A pest plant regarded as the "world's worst cropping weed" has been removed from two Wairarapa farms by Greater Wellington Regional Council.
Velvetleaf is an unwanted weed in New Zealand that affects crops by competing for nutrients, space, and water.
The plant is an annual broad-leaved herb that grows between 1 and 2.5m tall with velvety heart-shaped leaves and buttery-yellow flowers about 3cm across.
Its seeds remain viable for up to 60 years, surviving in silage, and in the gut of cattle.
The two properties known to be affected by velveltleaf within the Wellington region are in South Wairarapa, one in Pirinoa with 6.8ha of fodder beet and the other in Hinakura with 6.2ha.
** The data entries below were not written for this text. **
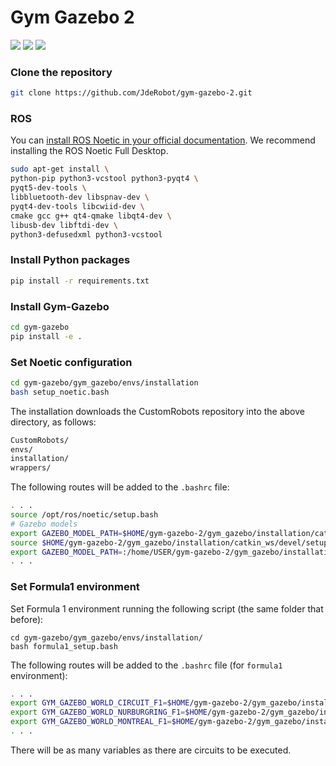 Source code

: # Gym Gazebo 2

![](https://img.shields.io/badge/Gazebo-11-orange) ![](https://img.shields.io/badge/ROS-Noetic-blue) ![](https://img.shields.io/badge/Python-3.8-yellowInstall)

### Clone the repository

```bash
git clone https://github.com/JdeRobot/gym-gazebo-2.git
```

### ROS

You can [install ROS Noetic in your official documentation](http://wiki.ros.org/noetic/Installation/Ubuntu). We recommend installing the ROS Noetic Full Desktop.

```bash
sudo apt-get install \
python-pip python3-vcstool python3-pyqt4 \
pyqt5-dev-tools \
libbluetooth-dev libspnav-dev \
pyqt4-dev-tools libcwiid-dev \
cmake gcc g++ qt4-qmake libqt4-dev \
libusb-dev libftdi-dev \
python3-defusedxml python3-vcstool
```

### Install Python packages

```bash
pip install -r requirements.txt
```

### Install Gym-Gazebo

```bash
cd gym-gazebo
pip install -e .
```

### Set Noetic configuration

```bash
cd gym-gazebo/gym_gazebo/envs/installation
bash setup_noetic.bash
```

The installation downloads the CustomRobots repository into the above directory, as follows:

```bash
CustomRobots/
envs/
installation/
wrappers/
```

The following routes will be added to the `.bashrc` file:

```bash
. . .
source /opt/ros/noetic/setup.bash
# Gazebo models
export GAZEBO_MODEL_PATH=$HOME/gym-gazebo-2/gym_gazebo/installation/catkin_ws/../CustomRobots/f1/models
source $HOME/gym-gazebo-2/gym_gazebo/installation/catkin_ws/devel/setup.bash
export GAZEBO_MODEL_PATH=:/home/USER/gym-gazebo-2/gym_gazebo/installation/../CustomRobots/f1/models
. . .
```

### Set Formula1 environment

Set Formula 1 environment running the following script (the same folder that before):

```
cd gym-gazebo/gym_gazebo/envs/installation/
bash formula1_setup.bash
```

The following routes will be added to the `.bashrc` file (for `formula1` environment):

```bash
. . .
export GYM_GAZEBO_WORLD_CIRCUIT_F1=$HOME/gym-gazebo-2/gym_gazebo/installation/../CustomRobots/f1/worlds/simple_circuit.world
export GYM_GAZEBO_WORLD_NURBURGRING_F1=$HOME/gym-gazebo-2/gym_gazebo/installation/../CustomRobots/f1/worlds/nurburgring_line.world
export GYM_GAZEBO_WORLD_MONTREAL_F1=$HOME/gym-gazebo-2/gym_gazebo/installation/../CustomRobots/f1/worlds/montreal_line.world
. . .
```

There will be as many variables as there are circuits to be executed.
GWRC biosecurity manager Davor Bejakovich said three flowering and seeding plants were found and removed at the two sites.
"The plants were bagged to prevent any further seed fall, removed from the site and sent to the landfill for safe disposal," he said.
"The three sites have been marked with GPS and biosecurity staff are working with the landowners to manage the future risk at these sites.
"Because of the likelihood that viable seeds have fallen, these sites will require ongoing monitoring and management."
A recent report to the GWRC Environment Committee said velvetleaf may be considered for inclusion in the review and development of the Regional Pest Management Plan (RPMP), subject to the national decision regarding long-term management options.
The Ministry for Primary Industries has put an alert out to other farmers who have planted fodder beet seed this season to check their crops. Farm, crop and machinery hygiene are important strategies for the prevention and control of velvetleaf and all sightings of the weed should be reported immediately to MPI on 0800 80 99 66.